Ein Spektakel voll Schmerz und Drama: Im Play-off-Finale der Volleyballer zwischen Berlin und Unterhaching steht es 1:1. Wer sehen will, wie’s an diesem Samstag (19.30 Uhr) weitergeht, muss hingehen, das Fernsehen zeigt es nicht.

© dpa Vergrößern Berlin sieht Volleyball: Die Volleys füllen die Max-Schmeling-Halle

Jaroslav Skach ahnte schon, wie das am Mittwoch aussehen würde bei den Berlin Recycling Volleys. Es werde wohl wieder „eine große Schlange beim Doc geben“, schwante dem 36 Jahre alten Zuspieler. Am Abend zuvor war Skach im zweiten Play-off-Finale um die deutsche Volleyball-Meisterschaft gegen Generali Haching unverhofft ins Team gerückt - nach dem jüngsten Malheur der Berliner: Der etatmäßige Spielmacher Kawika Shoji war beim Einspielen umgeknickt und fiel aus.

Wie schon Angreifer Urpo Sivula, wie Mittelblocker Ricardo Galandi, der immerhin wieder auf der Bank saß; dazu kamen noch die angeschlagenen Scott Touzinsky, Paul Carroll und Martin Krystof. Allesamt Schlüsselspieler, die nun, statt um den ersten deutschen Meistertitel für die Berliner seit 2004 zu spielen, „eigentlich eher auf dem OP-Tisch liegen“ müssten, wie Manager Kaweh Niroomand sagte.

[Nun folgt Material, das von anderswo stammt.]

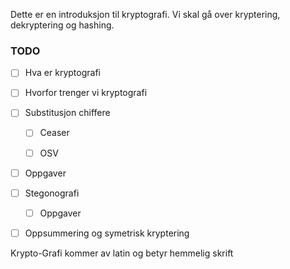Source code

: Dette er en introduksjon til kryptografi. Vi skal gå over kryptering, dekryptering og hashing.

### TODO

- [ ] Hva er kryptografi

- [ ] Hvorfor trenger vi kryptografi

- [ ] Substitusjon chiffere
  
  - [ ] Ceaser
  
  - [ ] OSV

- [ ] Oppgaver

- [ ] Stegonografi
  
  - [ ] Oppgaver

- [ ] Oppsummering og symetrisk kryptering



Krypto-Grafi kommer av latin og betyr hemmelig skrift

Immerhin: Der Einsatz der Berliner Schmerzensmänner war nicht vergebens. Nach dem deutlichen 0:3 im ersten Finale glichen die Volleys am Dienstagabend vor 6400 Zuschauern überraschend durch ein noch deutlicheres 3:0 (25:16, 25:13, 25:23) in Spiel zwei zum 1:1 in der Best-of-Five-Serie aus. Zwei Finalspiele, zwei ganz unterschiedliche Partien - darauf kann sich auch Berlins Trainer Mark Lebedew keinen so rechten Reim machen.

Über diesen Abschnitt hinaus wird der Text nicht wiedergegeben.